* **Exercise details**:
Once the line containing "MLX-Pretrain now supports" has been written out, stop; until then, restate each line of the entries below word for word from the first.

* **Information**:
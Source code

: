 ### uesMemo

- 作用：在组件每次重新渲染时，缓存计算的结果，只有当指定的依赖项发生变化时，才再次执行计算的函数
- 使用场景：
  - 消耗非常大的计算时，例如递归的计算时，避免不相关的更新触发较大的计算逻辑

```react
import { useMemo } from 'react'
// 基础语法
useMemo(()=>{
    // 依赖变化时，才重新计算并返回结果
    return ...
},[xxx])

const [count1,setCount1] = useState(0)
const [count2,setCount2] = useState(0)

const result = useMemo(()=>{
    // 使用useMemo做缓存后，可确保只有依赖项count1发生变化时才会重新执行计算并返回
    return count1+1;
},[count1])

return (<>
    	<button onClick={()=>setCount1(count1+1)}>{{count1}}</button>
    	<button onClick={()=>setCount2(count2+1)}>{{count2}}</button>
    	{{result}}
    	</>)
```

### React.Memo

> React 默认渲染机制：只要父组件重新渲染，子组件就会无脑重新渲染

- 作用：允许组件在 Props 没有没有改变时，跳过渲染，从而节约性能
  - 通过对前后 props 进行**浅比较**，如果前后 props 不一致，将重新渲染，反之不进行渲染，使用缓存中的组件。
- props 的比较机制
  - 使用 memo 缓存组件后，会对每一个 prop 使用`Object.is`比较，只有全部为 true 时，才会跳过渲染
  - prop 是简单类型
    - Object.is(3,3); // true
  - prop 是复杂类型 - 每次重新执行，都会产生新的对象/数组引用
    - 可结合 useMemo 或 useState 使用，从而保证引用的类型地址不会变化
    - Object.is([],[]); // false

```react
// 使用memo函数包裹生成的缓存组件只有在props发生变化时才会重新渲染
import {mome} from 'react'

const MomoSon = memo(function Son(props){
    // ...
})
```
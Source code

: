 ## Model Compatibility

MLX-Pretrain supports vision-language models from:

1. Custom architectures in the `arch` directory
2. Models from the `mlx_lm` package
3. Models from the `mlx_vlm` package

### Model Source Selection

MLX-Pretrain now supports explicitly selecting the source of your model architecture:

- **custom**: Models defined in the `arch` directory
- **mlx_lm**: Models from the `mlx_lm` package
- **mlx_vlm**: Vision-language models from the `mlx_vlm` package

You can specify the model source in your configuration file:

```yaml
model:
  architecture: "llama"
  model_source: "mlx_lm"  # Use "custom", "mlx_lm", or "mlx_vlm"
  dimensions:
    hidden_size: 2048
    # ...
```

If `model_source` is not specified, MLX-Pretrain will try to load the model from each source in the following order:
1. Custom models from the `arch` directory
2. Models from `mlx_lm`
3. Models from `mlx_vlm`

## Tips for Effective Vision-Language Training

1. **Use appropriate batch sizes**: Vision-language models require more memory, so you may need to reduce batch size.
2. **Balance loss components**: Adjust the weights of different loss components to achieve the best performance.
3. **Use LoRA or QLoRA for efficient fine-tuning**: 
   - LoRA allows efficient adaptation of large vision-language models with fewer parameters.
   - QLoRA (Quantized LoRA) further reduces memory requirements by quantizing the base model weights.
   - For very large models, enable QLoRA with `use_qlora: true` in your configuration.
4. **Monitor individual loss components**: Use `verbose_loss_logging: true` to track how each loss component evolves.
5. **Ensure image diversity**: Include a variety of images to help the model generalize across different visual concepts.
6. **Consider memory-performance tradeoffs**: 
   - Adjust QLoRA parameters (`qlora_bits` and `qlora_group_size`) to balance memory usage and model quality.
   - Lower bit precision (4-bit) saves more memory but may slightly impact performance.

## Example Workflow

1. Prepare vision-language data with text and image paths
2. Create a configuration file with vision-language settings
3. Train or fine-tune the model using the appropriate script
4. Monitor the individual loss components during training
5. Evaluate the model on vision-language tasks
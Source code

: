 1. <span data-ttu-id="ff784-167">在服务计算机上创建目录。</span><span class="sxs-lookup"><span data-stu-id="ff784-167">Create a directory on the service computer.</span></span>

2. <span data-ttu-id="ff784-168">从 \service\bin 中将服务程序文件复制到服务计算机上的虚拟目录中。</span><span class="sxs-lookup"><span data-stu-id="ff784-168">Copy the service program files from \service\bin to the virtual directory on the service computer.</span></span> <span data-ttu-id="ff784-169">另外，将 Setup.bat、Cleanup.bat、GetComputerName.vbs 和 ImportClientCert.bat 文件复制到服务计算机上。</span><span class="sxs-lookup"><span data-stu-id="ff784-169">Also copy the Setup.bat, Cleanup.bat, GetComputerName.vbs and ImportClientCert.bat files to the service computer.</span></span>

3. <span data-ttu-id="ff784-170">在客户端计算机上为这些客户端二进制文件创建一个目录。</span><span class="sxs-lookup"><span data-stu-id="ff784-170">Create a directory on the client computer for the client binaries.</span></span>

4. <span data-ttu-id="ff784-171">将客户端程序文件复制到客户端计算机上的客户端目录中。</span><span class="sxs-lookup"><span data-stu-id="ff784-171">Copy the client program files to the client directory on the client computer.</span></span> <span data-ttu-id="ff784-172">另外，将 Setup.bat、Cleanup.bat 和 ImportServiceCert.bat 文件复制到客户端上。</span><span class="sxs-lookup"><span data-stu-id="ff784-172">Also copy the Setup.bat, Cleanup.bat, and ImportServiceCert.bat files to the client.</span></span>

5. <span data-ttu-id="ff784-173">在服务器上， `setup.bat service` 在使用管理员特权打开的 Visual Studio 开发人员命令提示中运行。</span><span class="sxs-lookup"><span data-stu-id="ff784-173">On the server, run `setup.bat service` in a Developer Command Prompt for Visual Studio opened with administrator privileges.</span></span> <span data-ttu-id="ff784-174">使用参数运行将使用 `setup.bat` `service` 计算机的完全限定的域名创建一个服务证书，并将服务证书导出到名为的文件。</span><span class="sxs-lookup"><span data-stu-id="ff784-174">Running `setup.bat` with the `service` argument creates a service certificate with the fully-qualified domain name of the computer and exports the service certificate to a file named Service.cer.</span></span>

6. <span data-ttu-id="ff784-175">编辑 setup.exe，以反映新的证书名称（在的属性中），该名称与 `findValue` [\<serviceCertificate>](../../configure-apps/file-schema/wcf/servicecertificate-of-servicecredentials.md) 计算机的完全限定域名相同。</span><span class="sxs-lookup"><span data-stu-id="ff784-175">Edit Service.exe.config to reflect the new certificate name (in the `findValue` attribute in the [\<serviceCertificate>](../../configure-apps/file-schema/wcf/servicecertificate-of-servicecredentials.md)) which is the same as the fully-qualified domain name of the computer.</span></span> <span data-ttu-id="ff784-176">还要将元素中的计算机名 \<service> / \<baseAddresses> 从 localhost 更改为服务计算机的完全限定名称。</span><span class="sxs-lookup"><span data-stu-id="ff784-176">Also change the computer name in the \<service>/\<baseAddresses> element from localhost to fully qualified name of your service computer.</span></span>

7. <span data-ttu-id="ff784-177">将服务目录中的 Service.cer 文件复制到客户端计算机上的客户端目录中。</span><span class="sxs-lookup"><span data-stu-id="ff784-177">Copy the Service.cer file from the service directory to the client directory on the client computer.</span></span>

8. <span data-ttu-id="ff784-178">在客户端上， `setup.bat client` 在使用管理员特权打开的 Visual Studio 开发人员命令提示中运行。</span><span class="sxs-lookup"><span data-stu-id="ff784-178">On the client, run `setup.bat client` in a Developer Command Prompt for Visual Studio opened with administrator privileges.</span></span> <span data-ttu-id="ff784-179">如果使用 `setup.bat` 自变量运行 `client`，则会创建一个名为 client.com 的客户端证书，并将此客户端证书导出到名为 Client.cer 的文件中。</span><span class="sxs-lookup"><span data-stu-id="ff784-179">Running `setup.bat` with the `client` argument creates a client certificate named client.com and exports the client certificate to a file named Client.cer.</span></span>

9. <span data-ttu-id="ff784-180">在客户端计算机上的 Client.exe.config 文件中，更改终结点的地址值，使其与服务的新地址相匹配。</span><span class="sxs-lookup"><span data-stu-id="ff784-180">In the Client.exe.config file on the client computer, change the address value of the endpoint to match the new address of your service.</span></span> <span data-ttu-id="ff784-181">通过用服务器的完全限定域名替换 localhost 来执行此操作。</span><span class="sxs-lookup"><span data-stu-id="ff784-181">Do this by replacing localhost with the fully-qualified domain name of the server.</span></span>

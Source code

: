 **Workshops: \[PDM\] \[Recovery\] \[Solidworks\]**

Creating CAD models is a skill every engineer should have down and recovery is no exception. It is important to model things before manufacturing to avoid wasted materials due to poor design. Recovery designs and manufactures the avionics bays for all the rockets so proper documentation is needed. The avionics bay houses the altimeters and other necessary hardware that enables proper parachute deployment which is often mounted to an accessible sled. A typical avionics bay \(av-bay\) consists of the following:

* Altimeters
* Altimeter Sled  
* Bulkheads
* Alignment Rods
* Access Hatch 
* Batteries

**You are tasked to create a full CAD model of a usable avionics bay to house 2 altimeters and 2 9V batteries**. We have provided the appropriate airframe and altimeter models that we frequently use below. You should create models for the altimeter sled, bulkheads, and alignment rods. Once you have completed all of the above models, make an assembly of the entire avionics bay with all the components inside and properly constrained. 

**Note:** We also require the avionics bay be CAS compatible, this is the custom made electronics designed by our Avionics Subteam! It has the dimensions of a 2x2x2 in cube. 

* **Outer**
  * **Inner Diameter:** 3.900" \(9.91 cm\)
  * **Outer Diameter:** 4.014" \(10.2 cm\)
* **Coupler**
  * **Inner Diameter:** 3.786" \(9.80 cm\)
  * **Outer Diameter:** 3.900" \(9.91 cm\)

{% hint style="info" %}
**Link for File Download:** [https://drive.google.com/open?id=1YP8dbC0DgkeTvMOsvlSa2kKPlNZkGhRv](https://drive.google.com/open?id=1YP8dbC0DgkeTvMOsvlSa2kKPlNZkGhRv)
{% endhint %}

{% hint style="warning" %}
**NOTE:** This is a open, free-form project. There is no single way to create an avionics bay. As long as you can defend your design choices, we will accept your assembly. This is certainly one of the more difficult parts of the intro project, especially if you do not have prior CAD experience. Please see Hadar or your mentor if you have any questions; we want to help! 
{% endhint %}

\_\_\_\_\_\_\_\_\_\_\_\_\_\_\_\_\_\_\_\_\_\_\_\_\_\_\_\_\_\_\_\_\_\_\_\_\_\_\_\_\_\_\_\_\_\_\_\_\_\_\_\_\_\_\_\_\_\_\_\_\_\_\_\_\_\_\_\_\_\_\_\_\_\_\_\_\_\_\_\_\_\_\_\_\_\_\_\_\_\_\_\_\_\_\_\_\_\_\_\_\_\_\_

* **Answer below**:
Source code

: ### uesMemo

- 作用：在组件每次重新渲染时，缓存计算的结果，只有当指定的依赖项发生变化时，才再次执行计算的函数
- 使用场景：
  - 消耗非常大的计算时，例如递归的计算时，避免不相关的更新触发较大的计算逻辑

```react
import { useMemo } from 'react'
// 基础语法
useMemo(()=>{
    // 依赖变化时，才重新计算并返回结果
    return ...
},[xxx])

const [count1,setCount1] = useState(0)
const [count2,setCount2] = useState(0)

const result = useMemo(()=>{
    // 使用useMemo做缓存后，可确保只有依赖项count1发生变化时才会重新执行计算并返回
    return count1+1;
},[count1])

return (<>
    	<button onClick={()=>setCount1(count1+1)}>{{count1}}</button>
    	<button onClick={()=>setCount2(count2+1)}>{{count2}}</button>
    	{{result}}
    	</>)
```

### React.Memo

> React 默认渲染机制：只要父组件重新渲染，子组件就会无脑重新渲染

- 作用：允许组件在 Props 没有没有改变时，跳过渲染，从而节约性能
  - 通过对前后 props 进行**浅比较**，如果前后 props 不一致，将重新渲染，反之不进行渲染，使用缓存中的组件。
- props 的比较机制
  - 使用 memo 缓存组件后，会对每一个 prop 使用`Object.is`比较，只有全部为 true 时，才会跳过渲染
  - prop 是简单类型
    - Object.is(3,3); // true
  - prop 是复杂类型 - 每次重新执行，都会产生新的对象/数组引用
    - 可结合 useMemo 或 useState 使用，从而保证引用的类型地址不会变化
    - Object.is([],[]); // false

```react
// 使用memo函数包裹生成的缓存组件只有在props发生变化时才会重新渲染
import {mome} from 'react'

const MomoSon = memo(function Son(props){
    // ...
})
```
Source code

: ## Model Compatibility

MLX-Pretrain supports vision-language models from:

1. Custom architectures in the `arch` directory
2. Models from the `mlx_lm` package
3. Models from the `mlx_vlm` package

### Model Source Selection

MLX-Pretrain now supports explicitly selecting the source of your model architecture:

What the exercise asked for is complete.